Let's contrast the downsides of running code migrations in the shape of "fan out work to teams, coordinate them to do it" to self-run migrations.
Self-run migrations inherently don't have this problem. For every other team, the migrations are all win. Someone is coming in and making improvements. Sounds lovely.
We can't escape the fact that there can be poor execution here, but it's isolated and easier to hold individuals accountable. There's no magic fix in doing self-run migrations for culture if the general sense is that poor execution is the norm. Self-run migrations will be more successful in general and can boost morale slightly, but engineering cultures place heavy emphasis on the negatives. If your goal is to improve culture alone, you'll want to chase the most negative negatives instead (unless code migrations are one).
A handful of engineers > handful of engineers loosely shepherding hundreds of engineers.
The main issue, disruption of team goals, is not present here. The people doing the work are the people who care about the work.
Nothing is taken away from teams due to this work so they have no reason to be defensive, only rightfully cautious of changes to their systems in general. In fact teams are even receptive to accepting ownership of slightly more things if the migrating team does the work and provides good documentation/support for those bits going forward.

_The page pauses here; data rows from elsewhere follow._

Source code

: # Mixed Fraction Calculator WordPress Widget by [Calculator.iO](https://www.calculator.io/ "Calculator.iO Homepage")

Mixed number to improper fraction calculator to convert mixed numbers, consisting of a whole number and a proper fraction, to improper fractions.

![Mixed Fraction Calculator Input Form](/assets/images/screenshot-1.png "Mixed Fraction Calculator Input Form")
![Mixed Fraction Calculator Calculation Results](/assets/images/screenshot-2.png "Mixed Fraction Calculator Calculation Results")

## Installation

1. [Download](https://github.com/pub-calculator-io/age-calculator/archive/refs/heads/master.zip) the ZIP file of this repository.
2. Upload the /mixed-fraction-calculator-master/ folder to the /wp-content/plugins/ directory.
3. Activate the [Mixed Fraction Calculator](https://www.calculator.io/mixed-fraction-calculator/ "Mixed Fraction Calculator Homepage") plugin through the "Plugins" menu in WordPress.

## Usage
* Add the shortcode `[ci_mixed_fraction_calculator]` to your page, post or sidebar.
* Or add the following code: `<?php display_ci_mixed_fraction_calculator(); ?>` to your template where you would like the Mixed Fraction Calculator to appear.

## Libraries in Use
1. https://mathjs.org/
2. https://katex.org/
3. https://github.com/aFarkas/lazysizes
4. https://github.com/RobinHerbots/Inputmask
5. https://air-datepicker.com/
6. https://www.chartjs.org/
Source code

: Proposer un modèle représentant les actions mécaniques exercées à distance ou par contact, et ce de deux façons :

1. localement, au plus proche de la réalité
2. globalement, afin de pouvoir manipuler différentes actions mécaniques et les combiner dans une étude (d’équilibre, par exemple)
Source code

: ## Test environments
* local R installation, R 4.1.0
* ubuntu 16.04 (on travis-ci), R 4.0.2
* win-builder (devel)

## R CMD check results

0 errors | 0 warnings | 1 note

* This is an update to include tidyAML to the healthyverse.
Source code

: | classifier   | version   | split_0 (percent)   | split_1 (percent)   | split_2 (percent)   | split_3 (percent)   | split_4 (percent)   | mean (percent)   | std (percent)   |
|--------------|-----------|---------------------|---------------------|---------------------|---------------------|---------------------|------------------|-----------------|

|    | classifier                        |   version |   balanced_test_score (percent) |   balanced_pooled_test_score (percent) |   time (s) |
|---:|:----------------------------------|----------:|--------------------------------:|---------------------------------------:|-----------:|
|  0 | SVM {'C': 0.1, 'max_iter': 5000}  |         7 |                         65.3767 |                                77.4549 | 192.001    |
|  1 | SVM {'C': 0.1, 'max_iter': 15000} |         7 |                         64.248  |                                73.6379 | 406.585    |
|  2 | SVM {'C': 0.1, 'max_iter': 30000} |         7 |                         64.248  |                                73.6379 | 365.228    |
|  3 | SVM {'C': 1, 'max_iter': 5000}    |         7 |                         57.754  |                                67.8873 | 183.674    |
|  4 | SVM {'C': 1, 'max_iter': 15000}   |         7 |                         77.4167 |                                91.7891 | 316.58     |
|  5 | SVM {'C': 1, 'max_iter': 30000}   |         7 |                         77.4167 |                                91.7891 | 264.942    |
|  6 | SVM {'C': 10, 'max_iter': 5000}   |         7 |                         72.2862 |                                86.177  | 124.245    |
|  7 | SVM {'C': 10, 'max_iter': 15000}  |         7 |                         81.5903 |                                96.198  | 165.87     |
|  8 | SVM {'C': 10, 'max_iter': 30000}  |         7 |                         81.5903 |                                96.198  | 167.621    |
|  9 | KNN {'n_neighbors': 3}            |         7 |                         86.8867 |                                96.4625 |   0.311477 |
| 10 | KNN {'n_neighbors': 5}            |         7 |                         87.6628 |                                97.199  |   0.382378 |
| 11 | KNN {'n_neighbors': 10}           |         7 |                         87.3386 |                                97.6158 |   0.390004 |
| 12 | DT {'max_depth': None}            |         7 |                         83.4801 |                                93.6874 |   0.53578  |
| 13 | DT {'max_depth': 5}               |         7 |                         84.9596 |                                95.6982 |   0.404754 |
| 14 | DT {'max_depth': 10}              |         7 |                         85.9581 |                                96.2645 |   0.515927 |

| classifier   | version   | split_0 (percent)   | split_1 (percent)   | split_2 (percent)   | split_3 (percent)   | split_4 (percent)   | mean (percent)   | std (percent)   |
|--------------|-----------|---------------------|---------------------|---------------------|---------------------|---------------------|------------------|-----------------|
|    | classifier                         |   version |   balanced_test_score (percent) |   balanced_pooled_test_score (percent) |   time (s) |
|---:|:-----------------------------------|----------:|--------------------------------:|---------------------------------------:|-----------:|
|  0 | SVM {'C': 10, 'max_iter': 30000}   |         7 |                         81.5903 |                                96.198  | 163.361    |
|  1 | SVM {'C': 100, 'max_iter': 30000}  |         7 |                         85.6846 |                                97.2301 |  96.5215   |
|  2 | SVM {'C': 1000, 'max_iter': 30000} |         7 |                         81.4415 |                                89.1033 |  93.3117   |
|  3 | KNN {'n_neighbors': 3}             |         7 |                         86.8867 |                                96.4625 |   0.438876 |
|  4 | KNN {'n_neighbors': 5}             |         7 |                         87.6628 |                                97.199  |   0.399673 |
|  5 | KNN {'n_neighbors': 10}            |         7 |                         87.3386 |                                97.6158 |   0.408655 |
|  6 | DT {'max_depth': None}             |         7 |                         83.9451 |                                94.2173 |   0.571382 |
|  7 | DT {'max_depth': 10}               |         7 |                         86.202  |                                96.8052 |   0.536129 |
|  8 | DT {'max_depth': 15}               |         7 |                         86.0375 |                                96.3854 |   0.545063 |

There will be incidents. However we know the migration will be centrally managed. There will be multiple small incremental changes. There will be consistent and centrally managed rollback mechanisms. The issues while making changes will be learned immediately by the central team doing the rollout.
This is a much better situation than the dozens of independent incidents, tragic repeat issues, and churn of start/stops. As the migration plan evolves and is reworked due to incidents or new knowledge, the central team will be the only one adapting.
Self-run code migrations are the epitome of "consistent novelty." A small number of individuals are making a huge impact, not simply coordinating one. Here, we don't wrongly promote coordination or busywork. Most importantly, no one is given work that's not valuable, takes away from the work they should be doing, and that won't have an impact.
I did not talk about concrete engineering approaches in this article. We can't start to talk about approaches without a strong understanding of what to avoid. Having made the case for self-run migrations, we can next discuss efficient change management. That's the next problem, for another day.